Oleh: Uswatun Hasanah
 Menurut teori Piaget, pengetahuan anak dapat dibangun dan dikembangkan melalui kegiatan bermain. Perlu diketahui bahwa pada saat anak bermain dan menemukan hal baru, serta dengan teori kognitif Piaget ini menegaskan bahwa fungsi bermain lebih difokuskan pada pempraktikkan dan memperkuat keterampilannya yang baru. Piaget sendiri menelaah tahap perkembangan dengan bermain. Terdapat empat tahapan bermain menurut Piaget, yaitu 1) Permainan sensori motorik ( bln-2 tahun), dalam tahapan ini anak menikmati kegiatan bermain melewati sensor otot yang ada pada tubuh seseorang terutama panca indera, misalnya anak suka memasukkan benda ke dalam mulutnya. 2) Permainan simbolik (2-7 tahun), tahapan ini adalah masa pra operasional dimana anak masuk dalam masa bermain pura-pura.Â
Disini anak telah memakai bermacam simbol dari benda-benda, misalnya ember sebagai drum, kursi sebagai mobil-mobilan. 3) Permainan sosial yang mempunyai aturan (8-11 tahun), dalam tahapan ini anak mulai suka bermain dengan teman sebayanya. 4) Permainan yang mempunyai aturan dan olahraga (11 tahun ke atas), dalam tahapan ini anak telah memasuki masa operasional dan anak dapat berpikir abstrak. Dengan ini anak bermain dengan aturan yang lebih ketat, misalnya bermain kasti.

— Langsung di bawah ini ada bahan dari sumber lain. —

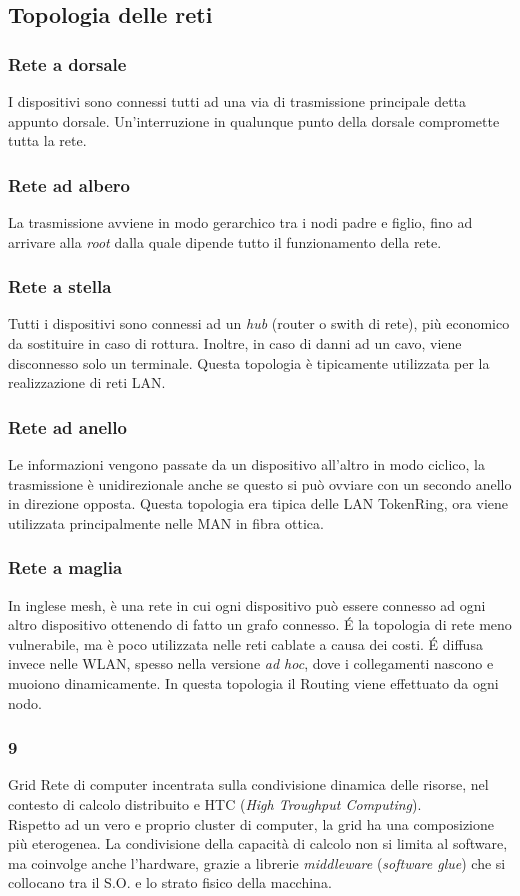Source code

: \documentclass[a4paper,11pt]{article}
\def\subsub#1{\subsubsection{#1}\label{#1}}
\def\italic#1{\textit{#1}}
\begin{document}
\subsection{Topologia delle reti}
\subsub{Rete a dorsale}
I dispositivi sono connessi tutti ad una via di trasmissione principale detta appunto dorsale. Un'interruzione in qualunque punto della dorsale compromette tutta la rete.
\subsub{Rete ad albero} La trasmissione avviene in modo gerarchico tra i nodi padre e figlio, fino ad arrivare alla \textit{root} dalla quale dipende tutto il funzionamento della rete.
\subsub{Rete a stella} Tutti i dispositivi sono connessi ad un \italic{hub} (router o swith di rete), più economico da sostituire in caso di rottura. Inoltre, in caso di danni ad un cavo, viene disconnesso solo un terminale. Questa topologia è tipicamente utilizzata per la realizzazione di reti LAN.
\subsub{Rete ad anello} Le informazioni vengono passate da un dispositivo all'altro in modo ciclico, la trasmissione è unidirezionale anche se questo si può ovviare con un secondo anello in direzione opposta. Questa topologia era tipica delle LAN TokenRing, ora viene utilizzata principalmente nelle MAN in fibra ottica.
\subsub{Rete a maglia} In inglese mesh, è una rete in cui ogni dispositivo può essere connesso ad ogni altro dispositivo ottenendo di fatto un grafo connesso. \'E la topologia di rete meno vulnerabile, ma è poco utilizzata nelle reti cablate a causa dei costi. \'E diffusa invece nelle WLAN, spesso nella versione \textit{ad hoc}, dove i collegamenti nascono e muoiono dinamicamente. In questa topologia il Routing viene effettuato da ogni nodo.
\subsub9{Grid}
Rete di computer incentrata sulla condivisione dinamica delle risorse, nel contesto di calcolo distribuito e HTC (\textit{High Troughput Computing}).\\ Rispetto ad un vero e proprio cluster di computer, la grid ha una composizione più eterogenea. La condivisione della capacità di calcolo non si limita al software, ma coinvolge anche l'hardware, grazie a librerie \textit{middleware} (\textit{software glue}) che si collocano tra il S.O. e lo strato fisico della macchina.%
\newpage
\end{document}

Dalam pandangan Vygotsky, Erikson dan Piaget, yang dimaksud dengan inti dari permainan adalah aktivitas bermain untuk anak merupakan suatu hal yang sangat penting untuk perkembangannya. Dalam bermain anak mempunyai kesempatan dalam mengekspresikan apa yang sedang dirasakan dan dipikirkan. Dengan bermain, dapat dikatakan anak itu sedang menerapkan keterampilan, serta anak juga merasa puas dapat bermain, yang artinya bermain disini mengembangkan diri anak.Â
Dalam bermain, sebuah perkembangan, pengetahuan, dan kemampuan dapat diperoleh anak dari permainan, sebab saat anak bermain bukan hanya kebutuhannya saja yang terpenuhi, namun juga bermain dapat mengajarkan anak untuk belajar suatu hal yang baru, melatih motorik, kognitif, afeksi, kerjasama, kreativitas, pengembangan bahasa, sosial, dan pengembangan emosionalnya, sehingga terjadi suatu proses pembelajaran di dalamnya ketika anak sedang bermain.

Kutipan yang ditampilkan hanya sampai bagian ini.